An exact transcription of all the data is required; the pictures are to be left out.

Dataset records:

++++++++

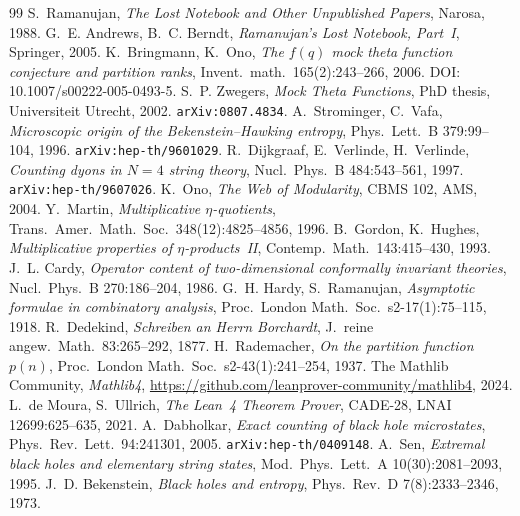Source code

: \documentclass[11pt,a4paper]{article}
\theoremstyle{plain}
\theoremstyle{definition}
\begin{document}

\begin{thebibliography}{99}
 S.~Ramanujan, \emph{The Lost Notebook and Other Unpublished Papers}, Narosa, 1988.
 G.~E. Andrews, B.~C. Berndt, \emph{Ramanujan's Lost Notebook, Part~I}, Springer, 2005.
 K.~Bringmann, K.~Ono, \emph{The $f(q)$ mock theta function conjecture and partition ranks}, Invent.\ math.\ 165(2):243--266, 2006. DOI: 10.1007/s00222-005-0493-5.
 S.~P. Zwegers, \emph{Mock Theta Functions}, PhD thesis, Universiteit Utrecht, 2002. \texttt{arXiv:0807.4834}.
 A.~Strominger, C.~Vafa, \emph{Microscopic origin of the Bekenstein--Hawking entropy}, Phys.\ Lett.\ B 379:99--104, 1996. \texttt{arXiv:hep-th/9601029}.
 R.~Dijkgraaf, E.~Verlinde, H.~Verlinde, \emph{Counting dyons in $N=4$ string theory}, Nucl.\ Phys.\ B 484:543--561, 1997. \texttt{arXiv:hep-th/9607026}.
 K.~Ono, \emph{The Web of Modularity}, CBMS 102, AMS, 2004.
 Y.~Martin, \emph{Multiplicative $\eta$-quotients}, Trans.\ Amer.\ Math.\ Soc.\ 348(12):4825--4856, 1996.
 B.~Gordon, K.~Hughes, \emph{Multiplicative properties of $\eta$-products~II}, Contemp.\ Math.\ 143:415--430, 1993.
 J.~L. Cardy, \emph{Operator content of two-dimensional conformally invariant theories}, Nucl.\ Phys.\ B 270:186--204, 1986.
 G.~H. Hardy, S.~Ramanujan, \emph{Asymptotic formulae in combinatory analysis}, Proc.\ London Math.\ Soc.\ s2-17(1):75--115, 1918.
 R.~Dedekind, \emph{Schreiben an Herrn Borchardt}, J.\ reine angew.\ Math.\ 83:265--292, 1877.
 H.~Rademacher, \emph{On the partition function $p(n)$}, Proc.\ London Math.\ Soc.\ s2-43(1):241--254, 1937.
 The Mathlib Community, \emph{Mathlib4}, \url{https://github.com/leanprover-community/mathlib4}, 2024.
 L.~de Moura, S.~Ullrich, \emph{The Lean~4 Theorem Prover}, CADE-28, LNAI 12699:625--635, 2021.
 A.~Dabholkar, \emph{Exact counting of black hole microstates}, Phys.\ Rev.\ Lett.\ 94:241301, 2005. \texttt{arXiv:hep-th/0409148}.
 A.~Sen, \emph{Extremal black holes and elementary string states}, Mod.\ Phys.\ Lett.\ A 10(30):2081--2093, 1995.
 J.~D. Bekenstein, \emph{Black holes and entropy}, Phys.\ Rev.\ D 7(8):2333--2346, 1973.

\end{thebibliography}
\end{document}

++++++++

Written answer:
Source code

: \documentclass[11pt,a4paper]{article}
\theoremstyle{plain}
\theoremstyle{definition}
\begin{document}

\begin{thebibliography}{99}
 S.~Ramanujan, \emph{The Lost Notebook and Other Unpublished Papers}, Narosa, 1988.
 G.~E. Andrews, B.~C. Berndt, \emph{Ramanujan's Lost Notebook, Part~I}, Springer, 2005.
 K.~Bringmann, K.~Ono, \emph{The $f(q)$ mock theta function conjecture and partition ranks}, Invent.\ math.\ 165(2):243--266, 2006. DOI: 10.1007/s00222-005-0493-5.
 S.~P. Zwegers, \emph{Mock Theta Functions}, PhD thesis, Universiteit Utrecht, 2002. \texttt{arXiv:0807.4834}.
 A.~Strominger, C.~Vafa, \emph{Microscopic origin of the Bekenstein--Hawking entropy}, Phys.\ Lett.\ B 379:99--104, 1996. \texttt{arXiv:hep-th/9601029}.
 R.~Dijkgraaf, E.~Verlinde, H.~Verlinde, \emph{Counting dyons in $N=4$ string theory}, Nucl.\ Phys.\ B 484:543--561, 1997. \texttt{arXiv:hep-th/9607026}.
 K.~Ono, \emph{The Web of Modularity}, CBMS 102, AMS, 2004.
 Y.~Martin, \emph{Multiplicative $\eta$-quotients}, Trans.\ Amer.\ Math.\ Soc.\ 348(12):4825--4856, 1996.
 B.~Gordon, K.~Hughes, \emph{Multiplicative properties of $\eta$-products~II}, Contemp.\ Math.\ 143:415--430, 1993.
 J.~L. Cardy, \emph{Operator content of two-dimensional conformally invariant theories}, Nucl.\ Phys.\ B 270:186--204, 1986.
 G.~H. Hardy, S.~Ramanujan, \emph{Asymptotic formulae in combinatory analysis}, Proc.\ London Math.\ Soc.\ s2-17(1):75--115, 1918.
 R.~Dedekind, \emph{Schreiben an Herrn Borchardt}, J.\ reine angew.\ Math.\ 83:265--292, 1877.
 H.~Rademacher, \emph{On the partition function $p(n)$}, Proc.\ London Math.\ Soc.\ s2-43(1):241--254, 1937.
 The Mathlib Community, \emph{Mathlib4}, \url{https://github.com/leanprover-community/mathlib4}, 2024.
 L.~de Moura, S.~Ullrich, \emph{The Lean~4 Theorem Prover}, CADE-28, LNAI 12699:625--635, 2021.
 A.~Dabholkar, \emph{Exact counting of black hole microstates}, Phys.\ Rev.\ Lett.\ 94:241301, 2005. \texttt{arXiv:hep-th/0409148}.
 A.~Sen, \emph{Extremal black holes and elementary string states}, Mod.\ Phys.\ Lett.\ A 10(30):2081--2093, 1995.
 J.~D. Bekenstein, \emph{Black holes and entropy}, Phys.\ Rev.\ D 7(8):2333--2346, 1973.

\end{thebibliography}
\end{document}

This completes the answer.